Comparative example 1

Adding 40kg of P (VDF-HFP) powder into 200kg of NMP, and fully stirring and dissolving to obtain a glue solution;

then coating the glue solution on the surface of a PE base film with the thickness of 1 mu m by a micro-concave roller;

then extracting solvent NMP, forming mesh holes on the coating stripes, drying to obtain the oil-system coating lithium ion battery diaphragm with the coating surface density of 0.9g/m²。

Comparative example 2

This comparative example uses the same embodiment as example 1 except that: the coating stripes are arranged parallel to the membrane MD direction and perpendicular to the membrane TD direction.

Test example

1. The lithium ion diaphragms prepared in the examples 1 to 4 and the comparative examples 1 to 2 are respectively assembled into a cylindrical lithium ion battery, and a soaking test is carried out, wherein the method specifically comprises the following steps: an equal amount of electrolyte (commercially available, main components: EC, EMC, DMC, LiPF)₆) And injecting the electrolyte into the assembled cylindrical lithium ion battery, standing for 1, 2, 3 and 5 days at normal temperature, disassembling, testing the quality of the residual electrolyte after soaking for 1 day, 2 days, 3 days and 5 days at normal temperature and normal pressure respectively, and testing the wettability of the cylindrical lithium ion battery.

TABLE 1 comparison of residual electrolyte in cylindrical lithium ion batteries

	1 day	2 days	3 days	5 days
					Example 1	6g	1.7g	1.8g	1.8g
Example 2	1.1g	1.5g	0.5g	0.9g
					Comparative example 1	25g	21g	18g	17.6g
Comparative example 2	20g	16g	14g	10g

As can be seen from the test results in table 1, the electrolyte of the wound lithium ion battery assembled by the separators of examples 1 and 2 can completely infiltrate in 2 days at most, even example 2 can completely infiltrate in 1 day, while the separator of the comparative example still retains about 10g of the electrolyte after 5 days, which shows that the separator of the present invention has a great effect of promoting the infiltration of the electrolyte.

2. The assembled wound lithium ion battery was subjected to normal temperature K value and other parameter tests, and the results are shown in table 2.

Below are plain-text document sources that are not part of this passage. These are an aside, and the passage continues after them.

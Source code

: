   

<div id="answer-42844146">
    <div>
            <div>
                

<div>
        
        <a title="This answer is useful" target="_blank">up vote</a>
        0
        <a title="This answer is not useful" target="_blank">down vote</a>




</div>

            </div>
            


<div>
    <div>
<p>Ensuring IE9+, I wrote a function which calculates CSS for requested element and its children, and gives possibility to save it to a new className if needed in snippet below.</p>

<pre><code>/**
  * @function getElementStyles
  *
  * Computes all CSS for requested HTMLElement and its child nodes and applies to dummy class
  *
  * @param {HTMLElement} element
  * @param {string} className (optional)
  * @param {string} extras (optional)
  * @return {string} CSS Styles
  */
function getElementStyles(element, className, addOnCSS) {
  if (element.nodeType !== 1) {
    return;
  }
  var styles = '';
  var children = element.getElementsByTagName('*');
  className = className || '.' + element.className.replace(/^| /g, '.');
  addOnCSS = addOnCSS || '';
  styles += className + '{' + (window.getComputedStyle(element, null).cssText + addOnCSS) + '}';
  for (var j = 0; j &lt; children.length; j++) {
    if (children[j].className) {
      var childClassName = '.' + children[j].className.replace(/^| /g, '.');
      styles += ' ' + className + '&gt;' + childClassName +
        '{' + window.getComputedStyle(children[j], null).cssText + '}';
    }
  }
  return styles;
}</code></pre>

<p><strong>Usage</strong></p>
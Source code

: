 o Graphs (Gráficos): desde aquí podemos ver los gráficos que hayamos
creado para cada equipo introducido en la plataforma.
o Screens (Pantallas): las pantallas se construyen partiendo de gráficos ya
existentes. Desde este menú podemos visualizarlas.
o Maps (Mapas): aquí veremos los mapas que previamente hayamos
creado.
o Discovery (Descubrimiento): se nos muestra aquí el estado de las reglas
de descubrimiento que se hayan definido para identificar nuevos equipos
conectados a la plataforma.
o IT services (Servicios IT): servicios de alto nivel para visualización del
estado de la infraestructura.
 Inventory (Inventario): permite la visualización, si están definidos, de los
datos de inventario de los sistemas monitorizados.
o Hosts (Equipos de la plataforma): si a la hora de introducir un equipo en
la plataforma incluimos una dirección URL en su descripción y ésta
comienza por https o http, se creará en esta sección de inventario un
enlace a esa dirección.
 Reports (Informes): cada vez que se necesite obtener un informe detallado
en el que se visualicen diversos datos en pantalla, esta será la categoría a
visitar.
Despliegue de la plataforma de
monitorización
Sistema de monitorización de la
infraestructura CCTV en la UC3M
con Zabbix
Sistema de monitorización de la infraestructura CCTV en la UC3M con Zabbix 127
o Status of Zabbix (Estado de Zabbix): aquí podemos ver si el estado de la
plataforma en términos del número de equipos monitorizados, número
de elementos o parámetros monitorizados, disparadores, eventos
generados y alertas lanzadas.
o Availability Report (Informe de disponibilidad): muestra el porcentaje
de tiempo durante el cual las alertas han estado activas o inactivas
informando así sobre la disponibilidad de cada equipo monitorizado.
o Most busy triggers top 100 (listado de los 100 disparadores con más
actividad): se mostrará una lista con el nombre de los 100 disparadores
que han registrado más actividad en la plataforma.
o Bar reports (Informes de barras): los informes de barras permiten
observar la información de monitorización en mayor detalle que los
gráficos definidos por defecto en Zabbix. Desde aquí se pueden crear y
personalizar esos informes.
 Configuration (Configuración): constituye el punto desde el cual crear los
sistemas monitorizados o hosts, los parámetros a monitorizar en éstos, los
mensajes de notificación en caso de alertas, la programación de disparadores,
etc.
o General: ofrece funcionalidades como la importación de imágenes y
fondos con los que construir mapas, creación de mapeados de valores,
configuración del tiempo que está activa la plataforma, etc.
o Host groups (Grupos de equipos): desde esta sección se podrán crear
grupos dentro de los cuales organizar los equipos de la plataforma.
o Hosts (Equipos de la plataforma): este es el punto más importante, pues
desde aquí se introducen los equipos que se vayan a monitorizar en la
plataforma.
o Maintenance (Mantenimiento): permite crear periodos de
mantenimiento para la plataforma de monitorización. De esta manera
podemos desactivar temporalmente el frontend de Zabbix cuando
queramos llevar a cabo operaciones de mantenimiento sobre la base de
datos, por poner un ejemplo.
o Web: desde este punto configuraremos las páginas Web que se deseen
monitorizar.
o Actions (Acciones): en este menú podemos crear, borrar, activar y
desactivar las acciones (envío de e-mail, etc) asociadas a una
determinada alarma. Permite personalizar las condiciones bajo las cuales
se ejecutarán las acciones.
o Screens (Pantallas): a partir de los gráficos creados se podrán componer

TABLE 2 comparison of basic Performance of cylindrical lithium ion batteries

As can be seen from the test results in table 2, the inventors surprisingly found that the use of the separator in the present invention allows the K value of the cylindrical lithium ion battery to be significantly reduced. And the ACR and DCIR of the diaphragm prepared by the invention are obviously smaller than those of a comparative example, which shows that the diaphragm prepared by the invention has the function of reducing the internal resistance of the battery, and the capacity loss is reduced due to the reduction of the internal resistance, so that the first effect of the cylindrical lithium ion battery is improved.

The technical features of the embodiments described above may be arbitrarily combined, and for the sake of brevity, all possible combinations of the technical features in the embodiments described above are not described, but should be considered as being within the scope of the present specification as long as there is no contradiction between the combinations of the technical features.

The above-mentioned embodiments only express several embodiments of the present invention, and the description thereof is more specific and detailed, but not construed as limiting the scope of the invention. It should be noted that, for a person skilled in the art, several variations and modifications can be made without departing from the inventive concept, which falls within the scope of the present invention. Therefore, the protection scope of the present patent shall be subject to the appended claims.